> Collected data
•••••

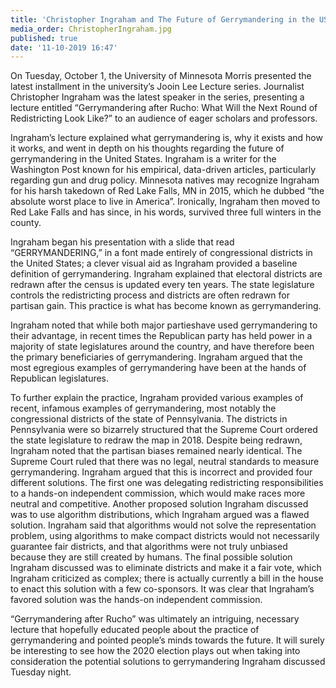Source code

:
 ```yaml
---
title: 'Christopher Ingraham and The Future of Gerrymandering in the US'
media_order: ChristopherIngraham.jpg
published: true
date: '11-10-2019 16:47'
---
```


On Tuesday, October 1, the University of Minnesota Morris presented the latest installment in the university’s Jooin Lee Lecture series. Journalist Christopher Ingraham was the latest speaker in the series, presenting a lecture entitled “Gerrymandering after Rucho: What Will the Next Round of Redistricting Look Like?” to an audience of eager scholars and professors.

Ingraham’s lecture explained what gerrymandering is, why it exists and how it works, and went in depth on his thoughts regarding the future of gerrymandering in the United States. Ingraham is a writer for the Washington Post known for his empirical, data-driven articles, particularly regarding gun and drug policy. Minnesota natives may recognize Ingraham for his harsh takedown of Red Lake Falls, MN in 2015, which he dubbed “the absolute worst place to live in America”. Ironically, Ingraham then moved to Red Lake Falls and has since, in his words, survived three full winters in the county.

Ingraham began his presentation with a slide that read “GERRYMANDERING,” in a font made entirely of congressional districts in the United States; a clever visual aid as Ingraham provided a baseline definition of gerrymandering. Ingraham explained that electoral districts are redrawn after the census is updated every ten years. The state legislature controls the redistricting process and districts are often redrawn for partisan gain. This practice is what has become known as gerrymandering.

Ingraham noted that while both major partieshave used gerrymandering to their advantage, in recent times the Republican party has held power in a majority of state legislatures around the country, and have therefore been the primary beneficiaries of gerrymandering. Ingraham argued that the most egregious examples of gerrymandering have been at the hands of Republican legislatures.

To further explain the practice, Ingraham provided various examples of recent, infamous examples of gerrymandering, most notably the congressional districts of the state of Pennsylvania. The districts in Pennsylvania were so bizarrely structured that the Supreme Court ordered the state legislature to redraw the map in 2018. Despite being redrawn, Ingraham noted that the partisan biases remained nearly identical. The Supreme Court ruled that there was no legal, neutral standards to measure gerrymandering. Ingraham argued that this is incorrect and provided four different solutions. The first one was delegating redistricting responsibilities to a hands-on independent commission, which would make races more neutral and competitive. Another proposed solution Ingraham discussed was to use algorithm distributions, which Ingraham argued was a flawed solution. Ingraham said that algorithms would not solve the representation problem, using algorithms to make compact districts would not necessarily guarantee fair districts, and that algorithms were not truly unbiased because they are still created by humans. The final possible solution Ingraham discussed was to eliminate districts and make it a fair vote, which Ingraham criticized as complex; there is actually currently a bill in the house to enact this solution with a few co-sponsors. It was clear that Ingraham’s favored solution was the hands-on independent commission.

“Gerrymandering after Rucho” was ultimately an intriguing, necessary lecture that hopefully educated people about the practice of gerrymandering and pointed people’s minds towards the future. It will surely be interesting to see how the 2020 election plays out when taking into consideration the potential solutions to gerrymandering Ingraham discussed Tuesday night.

•••••

> What you need to do
Reproduce the records above from their first line to the line bearing "Ingraham noted that while", both ends included, leaving every picture out.

> Result for this exercise
Source code

:
 ```yaml
---
title: 'Christopher Ingraham and The Future of Gerrymandering in the US'
media_order: ChristopherIngraham.jpg
published: true
date: '11-10-2019 16:47'
---
```


On Tuesday, October 1, the University of Minnesota Morris presented the latest installment in the university’s Jooin Lee Lecture series. Journalist Christopher Ingraham was the latest speaker in the series, presenting a lecture entitled “Gerrymandering after Rucho: What Will the Next Round of Redistricting Look Like?” to an audience of eager scholars and professors.

Ingraham’s lecture explained what gerrymandering is, why it exists and how it works, and went in depth on his thoughts regarding the future of gerrymandering in the United States. Ingraham is a writer for the Washington Post known for his empirical, data-driven articles, particularly regarding gun and drug policy. Minnesota natives may recognize Ingraham for his harsh takedown of Red Lake Falls, MN in 2015, which he dubbed “the absolute worst place to live in America”. Ironically, Ingraham then moved to Red Lake Falls and has since, in his words, survived three full winters in the county.

Ingraham began his presentation with a slide that read “GERRYMANDERING,” in a font made entirely of congressional districts in the United States; a clever visual aid as Ingraham provided a baseline definition of gerrymandering. Ingraham explained that electoral districts are redrawn after the census is updated every ten years. The state legislature controls the redistricting process and districts are often redrawn for partisan gain. This practice is what has become known as gerrymandering.

Ingraham noted that while both major partieshave used gerrymandering to their advantage, in recent times the Republican party has held power in a majority of state legislatures around the country, and have therefore been the primary beneficiaries of gerrymandering. Ingraham argued that the most egregious examples of gerrymandering have been at the hands of Republican legislatures.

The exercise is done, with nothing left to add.